Here’s why this dividend growth stock might be the best buy in a market crash

Finding great dividend-paying stocks doesn’t always lead to the companies with the biggest payouts. In fact, it’s often the companies that seem to have tiny distributions – but grow them steadily over time – that can perform best over a decade or more.

A stock market crash is a rare opportunity to add them to your portfolio at valuations below the premiums. With that in mind, I think a company stands out in an industry that didn’t get a lot of attention until recent supply chain issues. Transport company Old Domination Cargo Line (NASDAQ: ODFL) may be the best dividend-paying stock to buy if the market crashes. Here’s why.

Image source: Getty Images.

Stand out in the trucking industry through service

Old Dominion is one of the leading partial load carriers (LTL) in North America. It offers national, regional and short-haul transport, as well as supply chain consulting services. Although the industry is competitive, the company differentiates itself through execution, namely by maximizing punctuality of performance and minimizing damage claims. Service parameters have improved significantly since 2002, earning it the title of Best National Carrier – with the Mastio Quality Award – for 11 consecutive years.

Service metric 2002 2020
Hourly service 94% 99%
Freight claim rate 1.5% 0.1%

Data source: Old Dominion Freight Lines.

About 70% of its shipments are the next day or the second day. They are supported by 248 service centers in 48 states. These centers position the business well as retailers continue to bring fulfillment centers closer to customers to support their e-commerce sales.

The total trucking market was $ 43.3 billion in 2019, according to the American Trucking Associations. And the company has turned its service excellence into significant market share gains in every region. Overall, it went from 2.9% to 10.3% share depending on management. This has fueled compound revenue growth of 11.5% since 2002. Operating margins have more than doubled during this period. It is not surprising that during this period Old Dominion shares rose significantly. But what may surprise you is that they have increased by over 27,000%!

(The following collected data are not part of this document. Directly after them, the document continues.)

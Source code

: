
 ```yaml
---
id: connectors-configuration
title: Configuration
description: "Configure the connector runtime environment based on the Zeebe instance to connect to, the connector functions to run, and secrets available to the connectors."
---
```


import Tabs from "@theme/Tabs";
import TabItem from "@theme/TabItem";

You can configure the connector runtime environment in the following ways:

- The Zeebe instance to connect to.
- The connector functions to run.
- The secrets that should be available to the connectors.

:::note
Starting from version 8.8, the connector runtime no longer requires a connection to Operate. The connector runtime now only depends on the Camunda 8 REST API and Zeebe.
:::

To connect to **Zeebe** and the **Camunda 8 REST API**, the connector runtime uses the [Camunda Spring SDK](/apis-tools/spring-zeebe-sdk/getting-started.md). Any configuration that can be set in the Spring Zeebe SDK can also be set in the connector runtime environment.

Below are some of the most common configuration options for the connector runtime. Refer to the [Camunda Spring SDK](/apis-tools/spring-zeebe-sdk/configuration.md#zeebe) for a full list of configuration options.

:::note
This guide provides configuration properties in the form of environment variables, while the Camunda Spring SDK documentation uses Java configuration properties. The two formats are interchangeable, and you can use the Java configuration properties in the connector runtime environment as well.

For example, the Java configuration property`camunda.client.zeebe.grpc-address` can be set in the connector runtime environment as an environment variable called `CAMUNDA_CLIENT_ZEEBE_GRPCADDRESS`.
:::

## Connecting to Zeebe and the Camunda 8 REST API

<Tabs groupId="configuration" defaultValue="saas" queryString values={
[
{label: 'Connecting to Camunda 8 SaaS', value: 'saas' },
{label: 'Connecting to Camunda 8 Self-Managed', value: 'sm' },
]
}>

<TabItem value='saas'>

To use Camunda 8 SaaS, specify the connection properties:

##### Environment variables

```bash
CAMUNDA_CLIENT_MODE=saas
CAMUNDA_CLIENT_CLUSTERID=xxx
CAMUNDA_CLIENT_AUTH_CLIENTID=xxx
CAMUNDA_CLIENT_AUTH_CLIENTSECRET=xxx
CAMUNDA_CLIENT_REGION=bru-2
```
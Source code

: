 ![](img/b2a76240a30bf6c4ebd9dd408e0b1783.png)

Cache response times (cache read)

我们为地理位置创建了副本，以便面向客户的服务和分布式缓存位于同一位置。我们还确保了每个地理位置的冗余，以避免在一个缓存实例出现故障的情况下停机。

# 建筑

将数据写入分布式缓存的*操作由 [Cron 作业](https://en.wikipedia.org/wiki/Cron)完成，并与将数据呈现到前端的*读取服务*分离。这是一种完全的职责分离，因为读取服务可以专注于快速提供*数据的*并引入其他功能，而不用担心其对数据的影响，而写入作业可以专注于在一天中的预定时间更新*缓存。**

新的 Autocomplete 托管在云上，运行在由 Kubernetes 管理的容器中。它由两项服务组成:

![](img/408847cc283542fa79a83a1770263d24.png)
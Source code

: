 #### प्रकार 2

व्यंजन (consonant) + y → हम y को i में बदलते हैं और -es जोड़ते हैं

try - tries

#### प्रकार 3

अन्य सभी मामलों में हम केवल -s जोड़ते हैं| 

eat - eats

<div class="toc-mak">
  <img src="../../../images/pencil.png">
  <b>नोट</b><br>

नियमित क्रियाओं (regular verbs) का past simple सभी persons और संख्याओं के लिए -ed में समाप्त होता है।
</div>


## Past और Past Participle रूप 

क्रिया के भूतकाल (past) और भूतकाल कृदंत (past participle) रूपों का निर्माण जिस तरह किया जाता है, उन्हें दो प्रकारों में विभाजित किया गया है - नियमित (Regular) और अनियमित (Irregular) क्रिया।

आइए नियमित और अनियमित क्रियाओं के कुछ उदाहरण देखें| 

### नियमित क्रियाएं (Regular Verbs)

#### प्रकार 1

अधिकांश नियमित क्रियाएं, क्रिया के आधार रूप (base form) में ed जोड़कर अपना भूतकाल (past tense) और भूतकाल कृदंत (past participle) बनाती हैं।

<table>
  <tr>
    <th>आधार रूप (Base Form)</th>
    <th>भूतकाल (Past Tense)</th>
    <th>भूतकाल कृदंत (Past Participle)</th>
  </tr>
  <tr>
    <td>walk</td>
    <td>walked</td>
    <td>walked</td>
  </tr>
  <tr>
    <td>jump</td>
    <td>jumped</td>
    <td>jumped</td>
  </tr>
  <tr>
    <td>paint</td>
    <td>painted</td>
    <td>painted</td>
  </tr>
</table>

Chart showing a massive increase in the price of the Old Dominion since 2000.

ODFL data by YCharts

Minimal dividend yield with plenty of room for growth

This performance has enabled the company to increase its dividend by more than 325% over the past decade. In February, it announced a 33.3% increase in its quarterly distribution. Increases like this can turn the current 0.3% return into something more meaningful over time. After all, it currently pays only 9.5% of its profits to shareholders. This leaves plenty of room for management for future increases.

The recent focus on supply chains reinforces why a company like Old Dominion is so essential to the country’s economy. Its financial performance, based on service excellence, represents a competitive advantage that should strengthen its position in difficult times. Stocks don’t come cheap – they trade almost 20 times after 12 months of gross profit. This is about 50% more than before the pandemic.

If the market collapses, Old Dominion Freight Line stocks will be at the top of my list of stocks to buy. The strong market position and the desire of management to increase the annual payment to shareholders are the main reasons for this. I expect the current low yield to feel much more substantial a decade from now after many healthy increases.

This article represents the opinion of the author, who may disagree with the “official” recommendation position of a premium Motley Fool consulting service. We are heterogeneous! Challenging an investment thesis – even one of our own – helps us all to think critically about investing and make decisions that help us become smarter, happier, and richer.